At the outset the show does appear like another episode from the classic series. The style is right, it sounds right, and while the voices are, of course, different (new actors filling in after a 40 year gap), they don't feel out of place. This show lovingly recreates Eternia of old to get all the classic fans settled in... and then it yanks the rug out from under them. No He-Man, no Skeletor, just their "side kicks" on their own adventure. Sure, the hero and villain do show up, but they're largely in flashbacks as we get a new, and more focused, story.
Kevin Smith and his team have gotten a bit of flack for this decision, with certain people (read: jerks and morons) Online complaining about how, "they made a He-Man show all about a woman!" Somehow that's a bad thing, this despite She-Ra having existed, with her own show, for years. And, frankly, it's not like the show didn't hint about it: it is called Masters of the Universe: Revelation without the big guy's name in the title. It gives us exactly what it promises. Anyone complaining that this somehow ruins their childhood needs to readjust their entitlement.

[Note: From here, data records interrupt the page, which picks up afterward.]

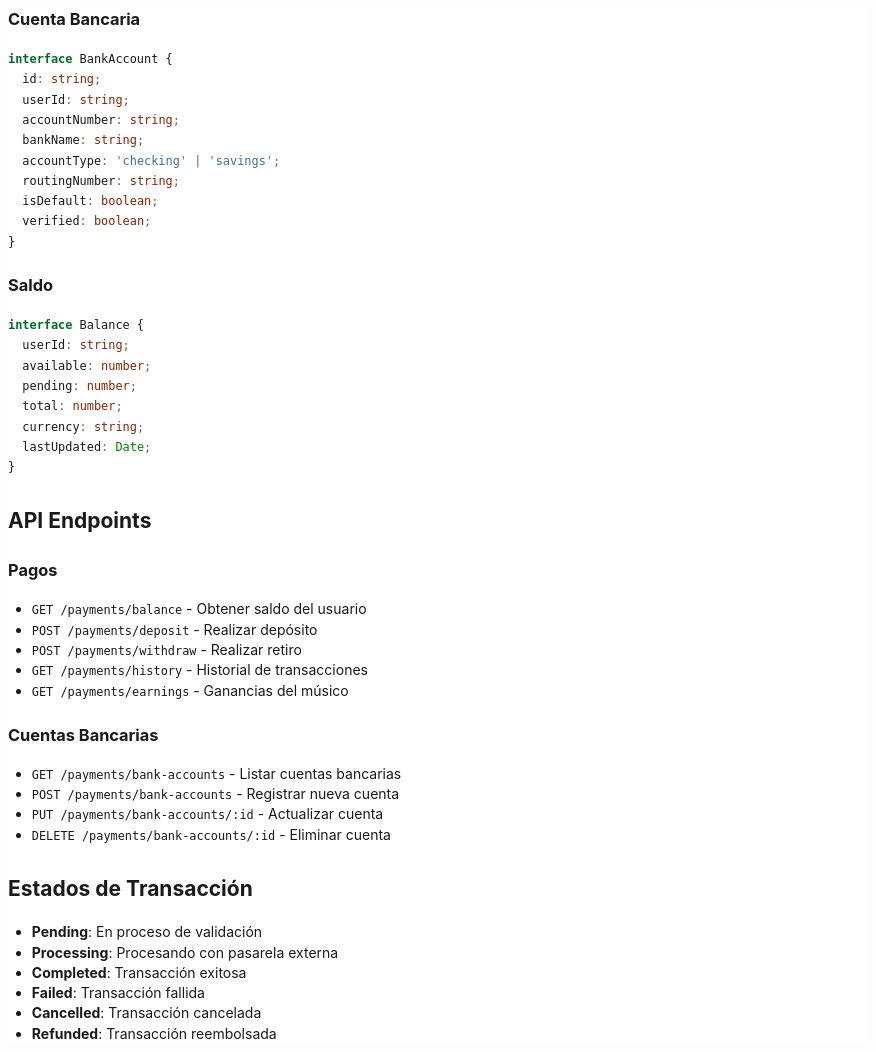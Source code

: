 ### Cuenta Bancaria
```typescript
interface BankAccount {
  id: string;
  userId: string;
  accountNumber: string;
  bankName: string;
  accountType: 'checking' | 'savings';
  routingNumber: string;
  isDefault: boolean;
  verified: boolean;
}
```

### Saldo
```typescript
interface Balance {
  userId: string;
  available: number;
  pending: number;
  total: number;
  currency: string;
  lastUpdated: Date;
}
```

## API Endpoints

### Pagos
- `GET /payments/balance` - Obtener saldo del usuario
- `POST /payments/deposit` - Realizar depósito
- `POST /payments/withdraw` - Realizar retiro
- `GET /payments/history` - Historial de transacciones
- `GET /payments/earnings` - Ganancias del músico

### Cuentas Bancarias
- `GET /payments/bank-accounts` - Listar cuentas bancarias
- `POST /payments/bank-accounts` - Registrar nueva cuenta
- `PUT /payments/bank-accounts/:id` - Actualizar cuenta
- `DELETE /payments/bank-accounts/:id` - Eliminar cuenta

## Estados de Transacción

- **Pending**: En proceso de validación
- **Processing**: Procesando con pasarela externa
- **Completed**: Transacción exitosa
- **Failed**: Transacción fallida
- **Cancelled**: Transacción cancelada
- **Refunded**: Transacción reembolsada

Frankly I liked this new perspective on the show. Teela gets to be an interesting and more fleshed out character now that she's been released from He-Man's shadow. She gets agency, she gets a whole storyline, and she gets to grow as a character. Heck, the show uses its episodes to add depth and growth to all its characters, using the void left by He-Man and Skeletor to explore what actually makes the heroes and villains tick, seeing what they'd do if left to their own devices. It's really quite interesting.
In fairness, not every episode of the show clicks. It drags a little bit in the fourth episode (of five), with the journey into the underworld being surprisingly underwhelming. But even in this "down time" the series still manages to find moments to add depth to even the most annoying characters, like Orko and Evil-Lyn. The series does a great job of making you character about everyone featured as they go on their own journey, and if you thought that would be impossible to do in a Masters of the Universe show, you're in for a treat.
The biggest issue I have with the show is that it's over so quickly. This first part is only five episodes and I do feel like it rushes the adventure just a little. It could have done with being eight episodes or so to give some of the situations, and the quest as a whole, a little more breathing room. At the same time the series ends on a cliffhanger just as it's getting some great energy going and to have that happen after only five episodes feels really bad. You're left wanting more, which is great, but the brevity of this first part makes it feel like an appetizer instead of a full meal.
Regardless, though, this show is well worth watching. Whether you sample all five episodes now or wait for the other half to drop so you can see the complete arc, make sure to set Masters of the Universe: Revelation in your Netflix queue. This show did the impossible: it made me interested in He-Man again.